"Oh no, I gotta go back to school again." ~ Grease 2
Well, we made it. Q officially started his first day of preschool. He practically pushed me out of the door, telling me "Mama, go." I had a hunch that he wouldn't experience separation anxiety. There's just way too much to do at his new school. A ton of trucks and musical instruments and art projects. Endless outdoor entertainment. Even the baby dolls intrigued him. I was just in the way. So, after one last kiss and hug and Q almost to the point of rolling his eyes at me, I walked away. Other kids were crying and clinging to their parents, so I felt a mixture of pride and relief . . . . and then . . .

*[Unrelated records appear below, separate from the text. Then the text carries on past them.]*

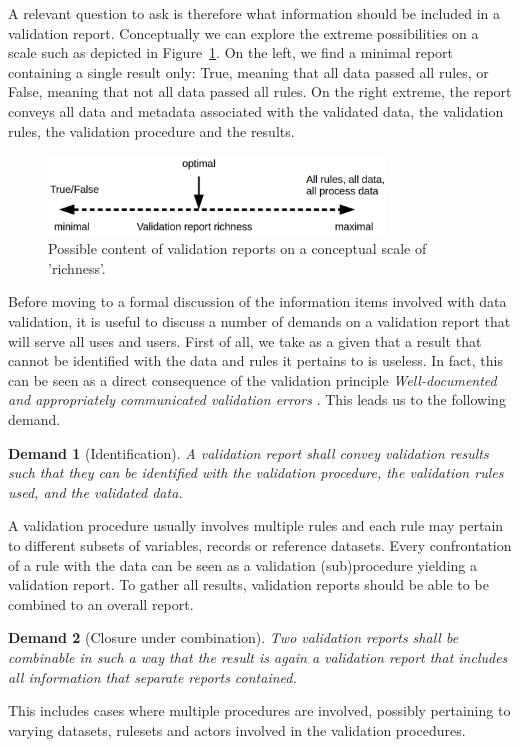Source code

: \documentclass[a4paper, 11pt]{article}
\newtheorem{demand}{Demand}
\begin{document}
A relevant question to ask is therefore what information should be included in
a validation report. Conceptually we can explore the extreme possibilities on a
scale such as depicted in Figure~\ref{fig:richness}. On the left, we find a minimal report
containing a single result only: True, meaning that all data passed all rules,
or False, meaning that not all data passed all rules. On the right extreme, the
report conveys all data and metadata associated with the validated data, the
validation rules, the validation procedure and the results.
%
\begin{figure}
\centering
\includegraphics[width=0.8\textwidth]{fig/richness.png}
\caption{Possible content of validation reports on a conceptual scale of 'richness'.}
\label{fig:richness}
\end{figure}


Before moving to a formal discussion of the information items involved with
data validation, it is useful to discuss a number of demands on a validation
report that will serve all uses and users. First of all, we take as a given
that a result that cannot be identified with the data and rules it pertains to
is useless. In fact, this can be seen as a direct consequence of the validation
principle \emph{Well-documented and appropriately communicated validation errors}
\citep{ESS2017}. This leads us to the following
demand.

\begin{demand}[Identification]
A validation report shall convey validation results such that they can be
identified with the validation procedure, the validation rules used, and the
validated data.
\label{dem:identify}
\end{demand}


A validation procedure usually involves multiple rules and each rule may
pertain to different subsets of variables, records or reference datasets. Every
confrontation of a rule with the data can be seen as a validation
(sub)procedure yielding a validation report. To gather all results, validation
reports should be able to be combined to an overall report.
%
\begin{demand}[Closure under combination]
Two validation reports shall be combinable in such a way that the result is
again a validation report that includes all information that separate reports
contained.
\label{dem:combine}
\end{demand}
%
This includes cases where multiple procedures are involved, possibly pertaining
to varying datasets, rulesets and actors involved in the validation procedures. 
\end{document}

I've been so focused on this pregnancy and the any-minute-now arrival of LL that I forgot to anticipate how I would feel upon leaving him at school for the first time. My heart started racing and proceeded to drop to my stomach. I panicked. My baby boy is in school and I won't be there! What if they can't get him back inside for any of the more structured activities? What if he scratches his teachers like he's been doing to us when he's not ready to leave whatever he's doing? What if he realizes later that I'm really not there and starts melting down? I had to remember that he's in good hands with experienced teachers who have seen it all. And that all of this will be good for him. He will learn so much. And so will I.
So, I got into my car and drove to the store, reminding myself that I wouldn't have many mornings like this in the near future. A couple of hours all to myself. Baby girl must have sensed my need to be there for Q's first day and the benefit of some alone time afterward. Thank you, little love dove. You're going to be a wonderful sister.
And to you, my big schoolboy Q, you make mama so very proud. Your curiosity and passion for life are inspiring. I know you will thrive in school. I'm incredibly excited for your new journey, the beginning of your education, the friends you will make, what you will bring home with you. This next step. The world is yours, Quincy Kye. Drive on.